Give the number of lines in the material below that hold "crafting", and nothing besides.

◆ DATA PROVIDED ◆
━━━
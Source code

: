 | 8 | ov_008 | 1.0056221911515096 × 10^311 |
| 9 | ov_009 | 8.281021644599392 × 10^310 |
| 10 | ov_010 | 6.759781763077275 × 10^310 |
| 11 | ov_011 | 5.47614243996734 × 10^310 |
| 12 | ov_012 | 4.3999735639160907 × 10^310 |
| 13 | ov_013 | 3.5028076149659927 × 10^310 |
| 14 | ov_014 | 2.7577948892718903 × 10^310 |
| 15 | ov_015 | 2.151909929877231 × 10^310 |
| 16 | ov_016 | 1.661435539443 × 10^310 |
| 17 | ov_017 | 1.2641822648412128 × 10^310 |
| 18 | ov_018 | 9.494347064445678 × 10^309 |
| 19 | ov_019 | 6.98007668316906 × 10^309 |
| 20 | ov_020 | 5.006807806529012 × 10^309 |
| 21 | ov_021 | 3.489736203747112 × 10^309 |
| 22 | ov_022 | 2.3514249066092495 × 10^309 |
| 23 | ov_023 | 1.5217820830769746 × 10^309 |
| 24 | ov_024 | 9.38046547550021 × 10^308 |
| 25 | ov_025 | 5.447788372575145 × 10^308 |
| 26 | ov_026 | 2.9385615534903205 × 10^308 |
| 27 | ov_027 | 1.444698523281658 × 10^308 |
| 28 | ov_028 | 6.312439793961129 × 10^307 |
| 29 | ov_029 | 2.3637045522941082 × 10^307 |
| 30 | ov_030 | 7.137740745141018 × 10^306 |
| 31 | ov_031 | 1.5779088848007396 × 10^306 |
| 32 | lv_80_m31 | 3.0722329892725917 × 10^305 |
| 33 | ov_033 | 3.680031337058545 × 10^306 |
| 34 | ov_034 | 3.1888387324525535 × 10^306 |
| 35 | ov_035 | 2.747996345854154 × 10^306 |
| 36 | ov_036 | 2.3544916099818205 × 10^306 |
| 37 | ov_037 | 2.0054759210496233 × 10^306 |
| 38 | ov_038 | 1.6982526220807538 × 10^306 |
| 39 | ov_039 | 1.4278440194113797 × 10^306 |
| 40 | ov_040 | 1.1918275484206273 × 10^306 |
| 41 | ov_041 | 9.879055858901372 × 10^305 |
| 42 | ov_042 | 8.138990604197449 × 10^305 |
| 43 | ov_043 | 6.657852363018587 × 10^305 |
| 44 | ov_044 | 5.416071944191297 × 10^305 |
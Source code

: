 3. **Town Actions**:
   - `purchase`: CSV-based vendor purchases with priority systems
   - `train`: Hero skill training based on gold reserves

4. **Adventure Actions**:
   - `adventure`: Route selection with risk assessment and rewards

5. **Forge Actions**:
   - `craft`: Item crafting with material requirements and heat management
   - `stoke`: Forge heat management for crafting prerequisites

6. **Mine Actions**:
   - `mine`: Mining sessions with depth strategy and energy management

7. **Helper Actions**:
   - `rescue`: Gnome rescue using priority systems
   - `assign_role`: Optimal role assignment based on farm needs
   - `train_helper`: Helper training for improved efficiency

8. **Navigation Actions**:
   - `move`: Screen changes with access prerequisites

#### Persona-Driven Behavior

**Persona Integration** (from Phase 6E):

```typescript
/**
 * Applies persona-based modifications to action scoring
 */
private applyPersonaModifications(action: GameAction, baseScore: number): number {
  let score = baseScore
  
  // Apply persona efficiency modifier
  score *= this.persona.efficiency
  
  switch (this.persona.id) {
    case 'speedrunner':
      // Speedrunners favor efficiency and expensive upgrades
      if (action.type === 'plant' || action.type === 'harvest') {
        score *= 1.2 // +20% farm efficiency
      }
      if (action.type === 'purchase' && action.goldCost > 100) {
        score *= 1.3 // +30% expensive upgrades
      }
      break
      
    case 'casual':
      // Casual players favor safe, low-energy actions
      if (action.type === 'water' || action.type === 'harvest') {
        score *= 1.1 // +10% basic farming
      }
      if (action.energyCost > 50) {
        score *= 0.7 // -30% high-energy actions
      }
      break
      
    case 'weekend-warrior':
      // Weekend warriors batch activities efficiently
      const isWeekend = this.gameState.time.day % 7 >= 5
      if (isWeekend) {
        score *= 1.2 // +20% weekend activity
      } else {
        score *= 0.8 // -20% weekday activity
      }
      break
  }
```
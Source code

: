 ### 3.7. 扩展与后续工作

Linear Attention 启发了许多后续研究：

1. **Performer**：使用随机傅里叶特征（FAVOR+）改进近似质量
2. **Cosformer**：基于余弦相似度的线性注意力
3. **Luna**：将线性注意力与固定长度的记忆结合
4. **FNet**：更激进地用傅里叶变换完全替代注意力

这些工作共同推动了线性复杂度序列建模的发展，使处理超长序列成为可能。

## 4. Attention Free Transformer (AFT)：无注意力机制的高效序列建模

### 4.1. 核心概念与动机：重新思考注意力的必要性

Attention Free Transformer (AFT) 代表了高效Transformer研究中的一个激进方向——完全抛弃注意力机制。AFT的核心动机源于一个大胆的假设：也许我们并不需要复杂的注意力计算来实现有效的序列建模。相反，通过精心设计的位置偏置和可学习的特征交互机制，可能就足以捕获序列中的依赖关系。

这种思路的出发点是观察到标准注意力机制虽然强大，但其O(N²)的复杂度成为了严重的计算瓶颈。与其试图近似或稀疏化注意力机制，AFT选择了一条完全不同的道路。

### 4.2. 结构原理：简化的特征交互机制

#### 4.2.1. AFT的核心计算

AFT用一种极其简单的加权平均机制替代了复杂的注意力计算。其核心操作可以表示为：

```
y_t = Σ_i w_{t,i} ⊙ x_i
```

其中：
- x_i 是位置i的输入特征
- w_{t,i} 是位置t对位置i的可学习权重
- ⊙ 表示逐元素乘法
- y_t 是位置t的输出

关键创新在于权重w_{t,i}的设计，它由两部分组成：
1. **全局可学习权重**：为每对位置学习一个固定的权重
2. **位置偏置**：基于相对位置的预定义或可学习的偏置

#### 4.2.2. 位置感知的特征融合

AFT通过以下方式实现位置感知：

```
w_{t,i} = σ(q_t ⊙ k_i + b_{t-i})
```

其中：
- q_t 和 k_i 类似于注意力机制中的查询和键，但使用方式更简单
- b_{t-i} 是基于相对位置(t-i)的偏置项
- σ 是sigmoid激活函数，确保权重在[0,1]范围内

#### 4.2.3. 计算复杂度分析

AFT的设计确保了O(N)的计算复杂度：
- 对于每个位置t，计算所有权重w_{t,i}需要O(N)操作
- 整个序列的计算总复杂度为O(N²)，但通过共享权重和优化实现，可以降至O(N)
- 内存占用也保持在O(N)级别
━━━
◆ OUTPUT BELOW ◆
2